(Exercise materials)
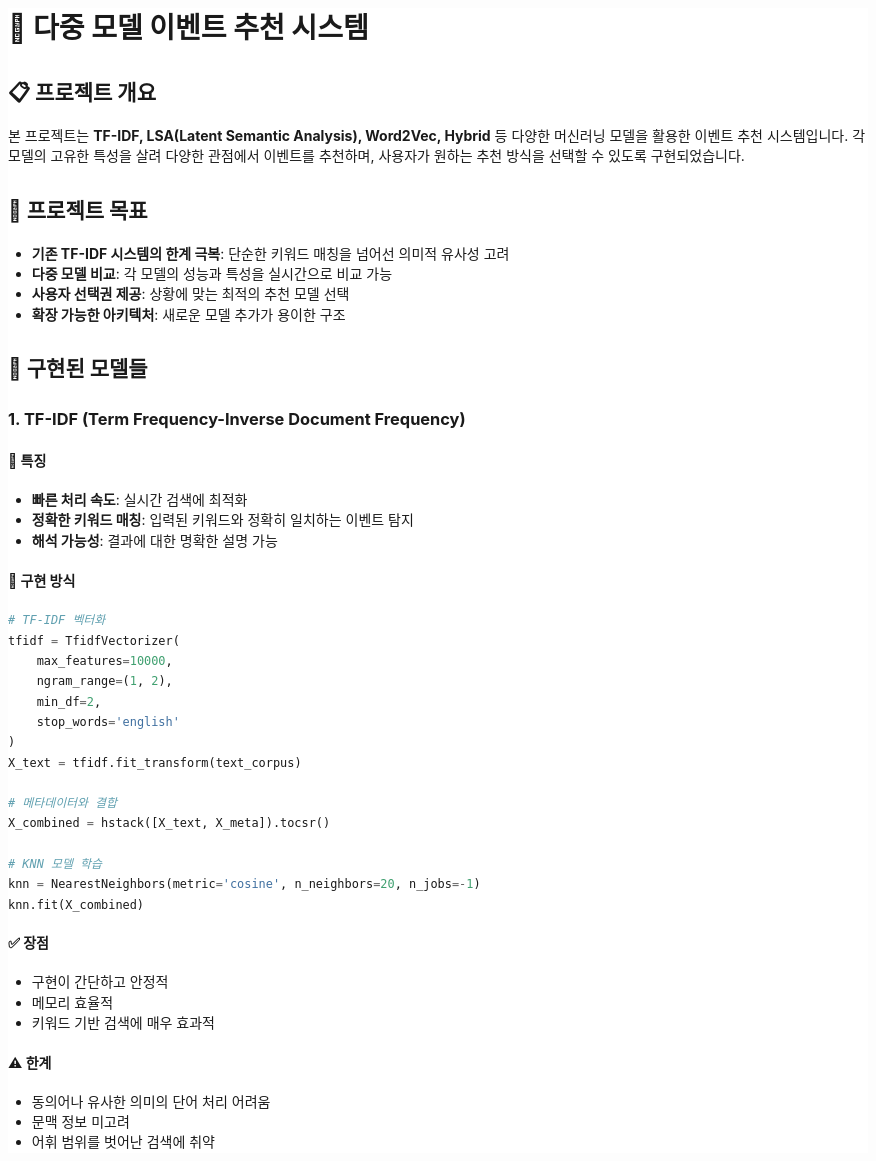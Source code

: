 # 🎵 다중 모델 이벤트 추천 시스템

## 📋 프로젝트 개요

본 프로젝트는 **TF-IDF, LSA(Latent Semantic Analysis), Word2Vec, Hybrid** 등 다양한 머신러닝 모델을 활용한 이벤트 추천 시스템입니다. 각 모델의 고유한 특성을 살려 다양한 관점에서 이벤트를 추천하며, 사용자가 원하는 추천 방식을 선택할 수 있도록 구현되었습니다.

## 🎯 프로젝트 목표

- **기존 TF-IDF 시스템의 한계 극복**: 단순한 키워드 매칭을 넘어선 의미적 유사성 고려
- **다중 모델 비교**: 각 모델의 성능과 특성을 실시간으로 비교 가능
- **사용자 선택권 제공**: 상황에 맞는 최적의 추천 모델 선택
- **확장 가능한 아키텍처**: 새로운 모델 추가가 용이한 구조

## 🤖 구현된 모델들

### 1. TF-IDF (Term Frequency-Inverse Document Frequency)

#### 📌 특징
- **빠른 처리 속도**: 실시간 검색에 최적화
- **정확한 키워드 매칭**: 입력된 키워드와 정확히 일치하는 이벤트 탐지
- **해석 가능성**: 결과에 대한 명확한 설명 가능

#### 🔧 구현 방식
```python
# TF-IDF 벡터화
tfidf = TfidfVectorizer(
    max_features=10000,
    ngram_range=(1, 2),
    min_df=2,
    stop_words='english'
)
X_text = tfidf.fit_transform(text_corpus)

# 메타데이터와 결합
X_combined = hstack([X_text, X_meta]).tocsr()

# KNN 모델 학습
knn = NearestNeighbors(metric='cosine', n_neighbors=20, n_jobs=-1)
knn.fit(X_combined)
```

#### ✅ 장점
- 구현이 간단하고 안정적
- 메모리 효율적
- 키워드 기반 검색에 매우 효과적

#### ⚠️ 한계
- 동의어나 유사한 의미의 단어 처리 어려움
- 문맥 정보 미고려
- 어휘 범위를 벗어난 검색에 취약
(End Exercise materials)
» Description of the task: Set down all entries above again, exactly, without images.

» Answer for the task:
Source code

: # 🎵 다중 모델 이벤트 추천 시스템

## 📋 프로젝트 개요

본 프로젝트는 **TF-IDF, LSA(Latent Semantic Analysis), Word2Vec, Hybrid** 등 다양한 머신러닝 모델을 활용한 이벤트 추천 시스템입니다. 각 모델의 고유한 특성을 살려 다양한 관점에서 이벤트를 추천하며, 사용자가 원하는 추천 방식을 선택할 수 있도록 구현되었습니다.

## 🎯 프로젝트 목표

- **기존 TF-IDF 시스템의 한계 극복**: 단순한 키워드 매칭을 넘어선 의미적 유사성 고려
- **다중 모델 비교**: 각 모델의 성능과 특성을 실시간으로 비교 가능
- **사용자 선택권 제공**: 상황에 맞는 최적의 추천 모델 선택
- **확장 가능한 아키텍처**: 새로운 모델 추가가 용이한 구조

## 🤖 구현된 모델들

### 1. TF-IDF (Term Frequency-Inverse Document Frequency)

#### 📌 특징
- **빠른 처리 속도**: 실시간 검색에 최적화
- **정확한 키워드 매칭**: 입력된 키워드와 정확히 일치하는 이벤트 탐지
- **해석 가능성**: 결과에 대한 명확한 설명 가능

#### 🔧 구현 방식
```python
# TF-IDF 벡터화
tfidf = TfidfVectorizer(
    max_features=10000,
    ngram_range=(1, 2),
    min_df=2,
    stop_words='english'
)
X_text = tfidf.fit_transform(text_corpus)

# 메타데이터와 결합
X_combined = hstack([X_text, X_meta]).tocsr()

# KNN 모델 학습
knn = NearestNeighbors(metric='cosine', n_neighbors=20, n_jobs=-1)
knn.fit(X_combined)
```

#### ✅ 장점
- 구현이 간단하고 안정적
- 메모리 효율적
- 키워드 기반 검색에 매우 효과적

#### ⚠️ 한계
- 동의어나 유사한 의미의 단어 처리 어려움
- 문맥 정보 미고려
- 어휘 범위를 벗어난 검색에 취약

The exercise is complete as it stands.